Inglaterra brilha no México enquanto os EUA deixam o Mundial em segundo plano
Em seu novo cartum, David Squires usa o Mundial para juntar dois retratos opostos do torneio: a tradição que ainda cerca a Inglaterra em dias de mata-mata e a decepção americana, que mais uma vez ficou pelo caminho antes de entrar de verdade na conversa sobre o título.
A graça está no contraste. Enquanto os ingleses avançam e alimentam a velha ideia de que cada campanha pode virar lenda, os Estados Unidos surgem como símbolo de uma potência esportiva que continua sem transformar ambição em protagonismo dentro de campo.
O cenário mexicano ajuda a reforçar esse clima de Mundial com cara de espetáculo, exagero e memória afetiva.
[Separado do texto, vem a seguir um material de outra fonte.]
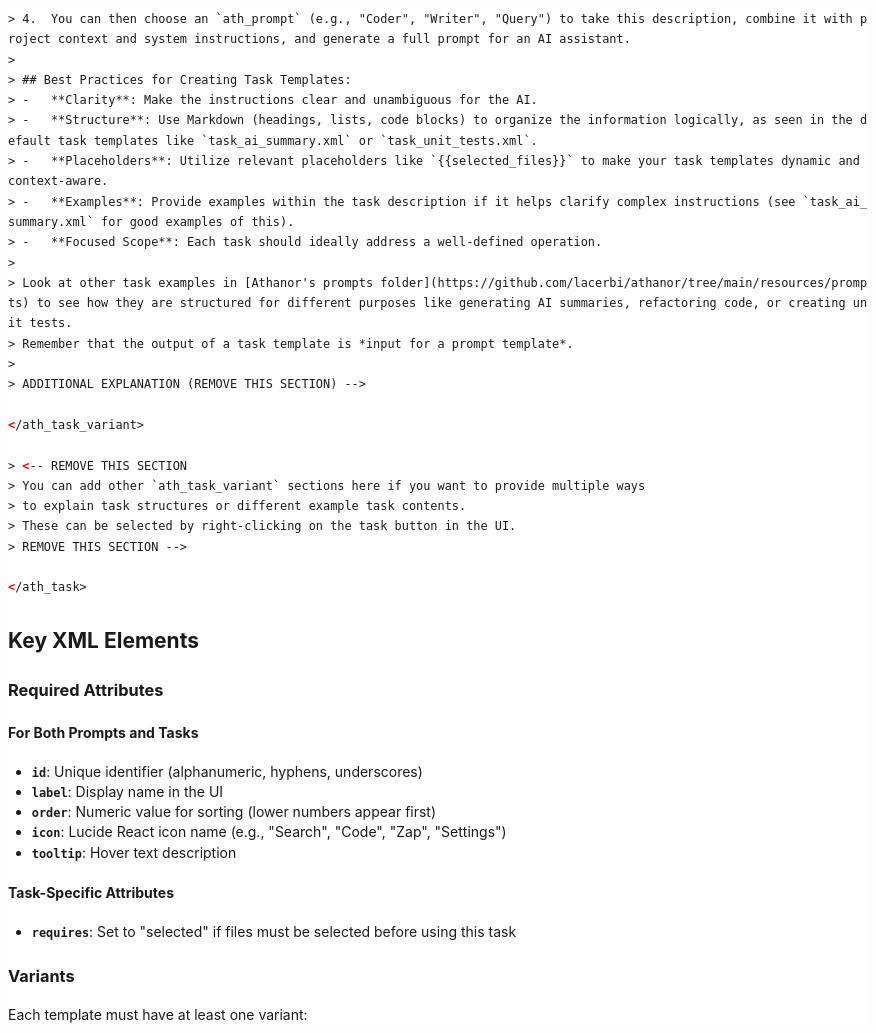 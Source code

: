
```xml
> 4.  You can then choose an `ath_prompt` (e.g., "Coder", "Writer", "Query") to take this description, combine it with project context and system instructions, and generate a full prompt for an AI assistant.
>
> ## Best Practices for Creating Task Templates:
> -   **Clarity**: Make the instructions clear and unambiguous for the AI.
> -   **Structure**: Use Markdown (headings, lists, code blocks) to organize the information logically, as seen in the default task templates like `task_ai_summary.xml` or `task_unit_tests.xml`.
> -   **Placeholders**: Utilize relevant placeholders like `{{selected_files}}` to make your task templates dynamic and context-aware.
> -   **Examples**: Provide examples within the task description if it helps clarify complex instructions (see `task_ai_summary.xml` for good examples of this).
> -   **Focused Scope**: Each task should ideally address a well-defined operation.
>
> Look at other task examples in [Athanor's prompts folder](https://github.com/lacerbi/athanor/tree/main/resources/prompts) to see how they are structured for different purposes like generating AI summaries, refactoring code, or creating unit tests.
> Remember that the output of a task template is *input for a prompt template*.
>
> ADDITIONAL EXPLANATION (REMOVE THIS SECTION) -->

</ath_task_variant>

> <-- REMOVE THIS SECTION
> You can add other `ath_task_variant` sections here if you want to provide multiple ways
> to explain task structures or different example task contents.
> These can be selected by right-clicking on the task button in the UI.
> REMOVE THIS SECTION -->

</ath_task>
```

## Key XML Elements

### Required Attributes

#### For Both Prompts and Tasks

- **`id`**: Unique identifier (alphanumeric, hyphens, underscores)
- **`label`**: Display name in the UI
- **`order`**: Numeric value for sorting (lower numbers appear first)
- **`icon`**: Lucide React icon name (e.g., "Search", "Code", "Zap", "Settings")
- **`tooltip`**: Hover text description

#### Task-Specific Attributes

- **`requires`**: Set to "selected" if files must be selected before using this task

### Variants

Each template must have at least one variant:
É nesse ambiente que o cartunista costura futebol, política e cultura pop, brincando com a distância entre a seriedade do jogo e o ruído em torno dele.
O resultado é uma leitura afiada do torneio: mais do que celebrar ou lamentar resultados, o cartum expõe como a Copa também vive de narrativas paralelas, personagens improváveis e da eterna tentativa de transformar cada rodada em história grande o suficiente para sobreviver ao apito final.